Search code examples
pythonpython-polarsdata-wrangling

Polars Python select based on dtype pl.list


Hi I want to select those cols of a polars df that are of the dtype list.
Selecting by dtypes works ususally fine with df.select(pl.col(pl.Utf8)).

However for the type list this does not seem to work...

MRE

import polars as pl

df = pl.DataFrame({"foo": [[c] for c in 
    ["100CT pen", "pencils 250CT", "what 125CT soever", "this is a thing"]]}
)

df

Output:

foo
list[str]
["100CT pen"]
["pencils 250CT"]
["what 125CT soever"]
["this is a thing"]

df.select(pl.col(pl.List))

Output:

shape: (0, 0)

Solution

  • You need to provide the type of the items in the List unlike primitive types (where print(df.select(pl.col(pl.Int64))) would work in the below example).

    import polars as pl
    
    df = pl.DataFrame({
        "foo": [[c] for c in 
            ["100CT pen", "pencils 250CT", "what 125CT soever", "this is a thing"]],
        "bar": [1, 2, 3, 4]
        }
    )
    print(df.select(pl.col(pl.List(str))))
    

    I can't seem to find anything that's generic across types that the List contains. There is a NESTED_DTYPES here and this answer suggests that you might be able to use it in a more "catch-all" manner, but it doesn't seem to work if you want to grab columns that contain a nested type regardless of the type of data it contains.

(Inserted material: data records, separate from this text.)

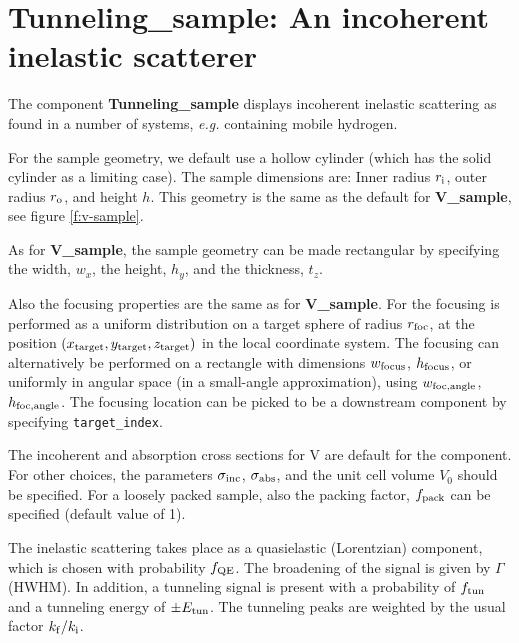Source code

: \section{Tunneling\_sample: An incoherent inelastic scatterer}
\label{s:Tunneling_sample}


The component {\bf Tunneling\_sample}
displays incoherent inelastic scattering as found in a number of systems, {\em e.g.}
containing mobile hydrogen. 

For the sample geometry, we default use a
hollow cylinder (which has the solid cylinder as a limiting case).
The sample dimensions are: Inner radius $r_{\rm i}$,
outer radius $r_{\rm o}$, and height $h$. This geometry is the same as 
the default for {\bf V\_sample}, see figure \ref{f:v-sample}.

As for {\bf V\_sample}, the sample geometry can be made rectangular 
by specifying the width, $w_x$, the height, $h_y$, and the thickness, $t_z$.

Also the focusing properties are the same as for {\bf V\_sample}.
For the focusing is performed as a uniform distribution on
a target sphere of radius $r_{\rm foc}$, at the position
$(x_{\rm target},y_{\rm target},z_{\rm target})$
in the local coordinate system.
The focusing can alternatively be performed on a rectangle with dimensions
$w_{\rm focus}$, $h_{\rm focus}$, or uniformly in angular space
(in a small-angle approximation),
using $w_{\rm foc, angle}$, $h_{\rm foc, angle}$.
The focusing location can be picked to be a downstream component by
specifying \verb+target_index+.

The incoherent and absorption cross sections for V are default
for the component. For other choices, the
parameters $\sigma_{\rm inc}$, $\sigma_{\rm abs}$,
and the unit cell volume $V_0$ should be specified.
For a loosely packed sample, also the packing factor, $f_{\rm pack}$
can be specified (default value of 1).

The inelastic scattering takes place as a quasielastic (Lorentzian)
component, which is chosen with probability $f_{\rm QE}$.
The broadening of the signal is given by $\Gamma$ (HWHM).
In addition, a tunneling signal is present with a probability of $f_{\rm tun}$ 
and a tunneling energy of $\pm E_{\rm tun}$. 
The tunneling peaks are weighted by the usual factor $k_{\rm f}/k_{\rm i}$.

    Thanks to @jqurious for pointing out that this seems to be a requested feature in an open ticket. This has an interesting use-case for me in that, the only reason I've switched dfs back to pandas recently is that polars refuses to write List to CSV so I either filter out all such columns by name or, if this is implemented, I could drop them in one go. I didn't create those columns and I don't want them in the output.